(Collected data)
------------------------------------------------------------------------
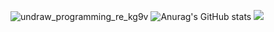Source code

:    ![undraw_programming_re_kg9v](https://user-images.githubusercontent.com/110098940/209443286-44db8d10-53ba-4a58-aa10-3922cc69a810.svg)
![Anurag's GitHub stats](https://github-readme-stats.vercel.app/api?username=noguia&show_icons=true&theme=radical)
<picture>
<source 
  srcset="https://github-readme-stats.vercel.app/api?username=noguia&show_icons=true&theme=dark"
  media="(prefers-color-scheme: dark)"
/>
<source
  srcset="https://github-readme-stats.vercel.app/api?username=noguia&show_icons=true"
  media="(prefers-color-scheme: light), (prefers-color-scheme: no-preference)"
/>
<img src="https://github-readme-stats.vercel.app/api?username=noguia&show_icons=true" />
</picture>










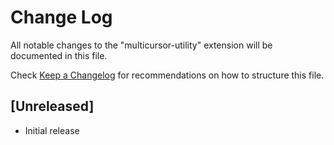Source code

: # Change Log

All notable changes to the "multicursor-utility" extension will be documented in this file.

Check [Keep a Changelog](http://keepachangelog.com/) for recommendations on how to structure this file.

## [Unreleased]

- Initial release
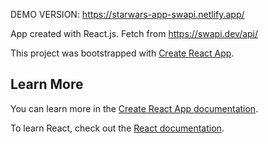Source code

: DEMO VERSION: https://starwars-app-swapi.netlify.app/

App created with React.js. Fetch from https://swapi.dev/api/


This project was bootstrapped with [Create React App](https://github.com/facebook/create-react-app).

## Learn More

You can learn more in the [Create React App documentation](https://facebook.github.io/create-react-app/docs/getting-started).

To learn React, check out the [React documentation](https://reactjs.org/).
------------------------------------------------------------------------
Problem
Retype each entry exactly as it appears, excluding any image.

Response to this task
Source code

:    ![undraw_programming_re_kg9v](https://user-images.githubusercontent.com/110098940/209443286-44db8d10-53ba-4a58-aa10-3922cc69a810.svg)
![Anurag's GitHub stats](https://github-readme-stats.vercel.app/api?username=noguia&show_icons=true&theme=radical)
<picture>
<source 
  srcset="https://github-readme-stats.vercel.app/api?username=noguia&show_icons=true&theme=dark"
  media="(prefers-color-scheme: dark)"
/>
<source
  srcset="https://github-readme-stats.vercel.app/api?username=noguia&show_icons=true"
  media="(prefers-color-scheme: light), (prefers-color-scheme: no-preference)"
/>
<img src="https://github-readme-stats.vercel.app/api?username=noguia&show_icons=true" />
</picture>










Source code

: # Change Log

All notable changes to the "multicursor-utility" extension will be documented in this file.

Check [Keep a Changelog](http://keepachangelog.com/) for recommendations on how to structure this file.

## [Unreleased]

- Initial release
Source code

: DEMO VERSION: https://starwars-app-swapi.netlify.app/

App created with React.js. Fetch from https://swapi.dev/api/


This project was bootstrapped with [Create React App](https://github.com/facebook/create-react-app).

## Learn More

You can learn more in the [Create React App documentation](https://facebook.github.io/create-react-app/docs/getting-started).

To learn React, check out the [React documentation](https://reactjs.org/).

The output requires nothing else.